Irish students are programming robots that will fight it out in a competition organised by search giant Google and PC maker Lenovo to elevate maths skills in Irish schools and colleges.
Irish secondary students will compete against each other in the national final, which will be held on 12 March.
The thinking behind the SchoolBots Competition is student participation in computer games programming can help boost interest in mathematics and should be used to help reinvigorate the subject at second level.
Speaking at yesterday’s regional finals of the annual SchoolBots computer programming competition for second-level students at Tipperary Institute, Dr Liam Noonan, from Tipperary Institute’s ICT department, said students can improve their mathematics results by applying theory from text books to fun projects such as game programming.
The Tipperary Institute competition is the only one of its kind in Ireland and encourages students to develop new IT skills, while improving their understanding of important maths principles.
“ICT is a key sector in the Irish economy and Ireland is recognised worldwide as an ideal environment for nurturing, developing and expanding ICT operations,” said Dr Noonan.

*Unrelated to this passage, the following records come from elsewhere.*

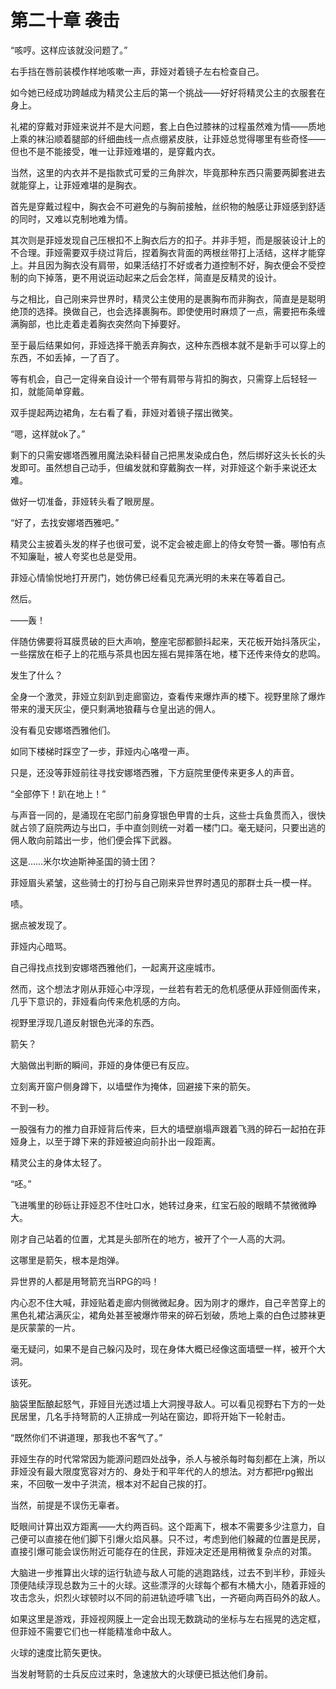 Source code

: # 第二十章 袭击

“咳哼。这样应该就没问题了。”

右手挡在唇前装模作样地咳嗽一声，菲娅对着镜子左右检查自己。

如今她已经成功跨越成为精灵公主后的第一个挑战——好好将精灵公主的衣服套在身上。

礼裙的穿戴对菲娅来说并不是大问题，套上白色过膝袜的过程虽然难为情——质地上乘的袜沿顺着腿部的纤细曲线一点点绷紧皮肤，让菲娅总觉得哪里有些奇怪——但也不是不能接受，唯一让菲娅难堪的，是穿戴内衣。

当然，这里的内衣并不是指款式可爱的三角胖次，毕竟那种东西只需要两脚套进去就能穿上，让菲娅难堪的是胸衣。

首先是穿戴过程中，胸衣会不可避免的与胸前接触，丝织物的触感让菲娅感到舒适的同时，又难以克制地难为情。

其次则是菲娅发现自己压根扣不上胸衣后方的扣子。并非手短，而是服装设计上的不合理。菲娅需要双手绕过背后，捏着胸衣背面的两根丝带打上活结，这样才能穿上。并且因为胸衣没有肩带，如果活结打不好或者力道控制不好，胸衣便会不受控制的向下掉落，更不用说运动起来之后会怎样，简直是反精灵的设计。

与之相比，自己刚来异世界时，精灵公主使用的是裹胸布而非胸衣，简直是是聪明绝顶的选择。换做自己，也会选择裹胸布。即使使用时麻烦了一点，需要把布条缠满胸部，也比走着走着胸衣突然向下掉要好。

至于最后结果如何，菲娅选择干脆丢弃胸衣，这种东西根本就不是新手可以穿上的东西，不如丢掉，一了百了。

等有机会，自己一定得亲自设计一个带有肩带与背扣的胸衣，只需穿上后轻轻一扣，就能简单穿戴。

双手提起两边裙角，左右看了看，菲娅对着镜子摆出微笑。

“嗯，这样就ok了。”

剩下的只需安娜塔西雅用魔法染料替自己把黑发染成白色，然后绑好这头长长的头发即可。虽然想自己动手，但编发就和穿戴胸衣一样，对菲娅这个新手来说还太难。

做好一切准备，菲娅转头看了眼房屋。

“好了，去找安娜塔西雅吧。”

精灵公主披着头发的样子也很可爱，说不定会被走廊上的侍女夸赞一番。哪怕有点不知廉耻，被人夸奖也总是受用。

菲娅心情愉悦地打开房门，她仿佛已经看见充满光明的未来在等着自己。

然后。

——轰！

伴随仿佛要将耳膜贯破的巨大声响，整座宅邸都颤抖起来，天花板开始抖落灰尘，一些摆放在柜子上的花瓶与茶具也因左摇右晃摔落在地，楼下还传来侍女的悲鸣。

发生了什么？

全身一个激灵，菲娅立刻趴到走廊窗边，查看传来爆炸声的楼下。视野里除了爆炸带来的漫天灰尘，便只剩满地狼藉与仓皇出逃的佣人。

没有看见安娜塔西雅他们。

如同下楼梯时踩空了一步，菲娅内心咯噔一声。

只是，还没等菲娅前往寻找安娜塔西雅，下方庭院里便传来更多人的声音。

“全部停下！趴在地上！”

与声音一同的，是涌现在宅邸门前身穿银色甲胄的士兵，这些士兵鱼贯而入，很快就占领了庭院两边与出口，手中直剑则统一对着一楼门口。毫无疑问，只要出逃的佣人敢向前踏出一步，他们便会挥下武器。

这是……米尔坎迪斯神圣国的骑士团？

菲娅眉头紧皱，这些骑士的打扮与自己刚来异世界时遇见的那群士兵一模一样。

啧。

据点被发现了。

菲娅内心暗骂。

自己得找点找到安娜塔西雅他们，一起离开这座城市。

然而，这个想法才刚从菲娅心中浮现，一丝若有若无的危机感便从菲娅侧面传来，几乎下意识的，菲娅看向传来危机感的方向。

视野里浮现几道反射银色光泽的东西。

箭矢？

大脑做出判断的瞬间，菲娅的身体便已有反应。

立刻离开窗户侧身蹲下，以墙壁作为掩体，回避接下来的箭矢。

不到一秒。

一股强有力的推力自菲娅背后传来，巨大的墙壁崩塌声跟着飞溅的碎石一起拍在菲娅身上，以至于蹲下来的菲娅被迫向前扑出一段距离。

精灵公主的身体太轻了。

“呸。”

飞进嘴里的砂砾让菲娅忍不住吐口水，她转过身来，红宝石般的眼睛不禁微微睁大。

刚才自己站着的位置，尤其是头部所在的地方，被开了个一人高的大洞。

这哪里是箭矢，根本是炮弹。

异世界的人都是用弩箭充当RPG的吗！

内心忍不住大喊，菲娅贴着走廊内侧微微起身。因为刚才的爆炸，自己辛苦穿上的黑色礼裙沾满灰尘，裙角处甚至被爆炸带来的碎石划破，质地上乘的白色过膝袜更是灰蒙蒙的一片。

毫无疑问，如果不是自己躲闪及时，现在身体大概已经像这面墙壁一样，被开个大洞。

该死。

脑袋里酝酿起怒气，菲娅目光透过墙上大洞搜寻敌人。可以看见视野右下方的一处民居里，几名手持弩箭的人正排成一列站在窗边，即将开始下一轮射击。

“既然你们不讲道理，那我也不客气了。”

菲娅生存的时代常常因为能源问题四处战争，杀人与被杀每时每刻都在上演，所以菲娅没有最大限度宽容对方的、身处于和平年代的人的想法。对方都把rpg搬出来，不回敬一发中子洪流，根本对不起自己挨的打。

当然，前提是不误伤无辜者。

眨眼间计算出双方距离——大约两百码。这个距离下，根本不需要多少注意力，自己便可以直接在他们脚下引爆火焰风暴。只不过，考虑到他们躲藏的位置是民房，直接引爆可能会误伤附近可能存在的住民，菲娅决定还是用稍微复杂点的对策。

大脑进一步推算出火球的运行轨迹与敌人可能的逃跑路线，过去不到半秒，菲娅头顶便陆续浮现总数为三十的火球。这些漂浮的火球每个都有木桶大小，随着菲娅的攻击念头，炽烈火球顿时以不同的前进轨迹呼啸飞出，一齐砸向两百码外的敌人。

如果这里是游戏，菲娅视网膜上一定会出现无数跳动的坐标与左右摇晃的选定框，但菲娅不需要它们也一样能精准命中敌人。

火球的速度比箭矢更快。

当发射弩箭的士兵反应过来时，急速放大的火球便已抵达他们身前。
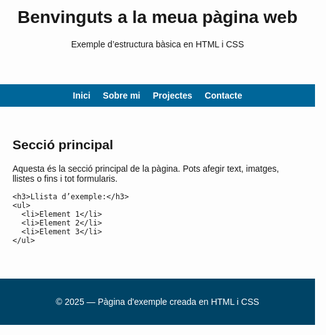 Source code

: <!DOCTYPE html>
<html lang="ca">
<head>
  <meta charset="UTF-8">
  <meta name="viewport" content="width=device-width, initial-scale=1.0">
  <title>Pàgina d'exemple</title>
  <style>
    body {
      font-family: Arial, sans-serif;
      margin: 0;
      padding: 0;
    }

    header {
      background-color: #004466;
      color: white;
      padding: 20px;
      text-align: center;
    }

    nav {
      background-color: #006699;
      display: flex;
      justify-content: center;
      gap: 20px;
      padding: 10px;
    }

    nav a {
      color: white;
      text-decoration: none;
      font-weight: bold;
    }

    main {
      padding: 20px;
    }

    footer {
      background-color: #004466;
      color: white;
      text-align: center;
      padding: 15px;
      margin-top: 20px;
    }
  </style>
</head>
<body>
  <!-- Capçalera -->
  <header>
    <h1>Benvinguts a la meua pàgina web</h1>
    <p>Exemple d’estructura bàsica en HTML i CSS</p>
  </header>

  <!-- Menú de navegació -->
  <nav>
    <a href="#">Inici</a>
    <a href="#">Sobre mi</a>
    <a href="#">Projectes</a>
    <a href="#">Contacte</a>
  </nav>

  <!-- Contingut principal -->
  <main>
    <h2>Secció principal</h2>
    <p>Aquesta és la secció principal de la pàgina. Pots afegir text, imatges, llistes o fins i tot formularis.</p>

    <h3>Llista d’exemple:</h3>
    <ul>
      <li>Element 1</li>
      <li>Element 2</li>
      <li>Element 3</li>
    </ul>
  </main>

  <!-- Peu de pàgina -->
  <footer>
    <p>&copy; 2025 — Pàgina d'exemple creada en HTML i CSS</p>
  </footer>
</body>
</html>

“To maintain this sustainable sector, which is all the more essential in these difficult times, Ireland needs a steady supply of high-calibre graduates.
“With findings indicating a 56pc shortfall in the number of students taking up places on third-level IT courses and a marked decline in second-level maths grades that supply is being threatened and a creative approach to redress this and engage students early is needed,” said Dr Noonan.
“One of the most practical ways to address the graduate shortage in the technology sector in Ireland is to introduce ICT at second level.
“Mathematics is central to a range of applications like computer game programming and teaching ICT can, therefore, benefit the study of maths, enhancing student interest in the subject and ultimately lead to better exam results and increased graduate numbers.”
Eoghan Nolan, engineering manager at Google, said the whole purpose of SchoolBots is to introduce IT into the classroom in a fun and imaginative way that will also help to discover and nurture new talent.
“Innovation is at the heart of Google’s success and our people are fundamental to this. It is incredibly important to us as an employer and for the future economic success of Ireland, that our education system creates a pool of world-class IT graduates who can think creatively.
“Initiatives such as SchoolBots are key in developing an understanding among students of how mathematics applies in the real world and also in helping students develop their innovative thinking powers.”
SchoolBots uses Java to program robot tanks for battle against each other. The virtual tanks need to be smart enough to hit and avoid being hit and to move around without any kind of manual control. Prizes include a Lenovo laptop for the winning school and MP3 players for the finalists and runners up.
The winning team and 15 of their classmates will also visit Google’s European headquarters in Dublin and have a tour of its facilities.
This is the third year of SchoolBots and last year’s winner was Cashel Community College school, with all-girls school Our Lady’s Bower, Athlone the inaugural winners.
Students from schools across Ireland competed in the recent regional finals. The top eight teams will compete against each other in the national final, which will be held on 12 March 2009. Feedback from both teachers and students who entered the competition indicated that this initiative was incredibly innovative in the way it encouraged students to embrace ICT in the classroom.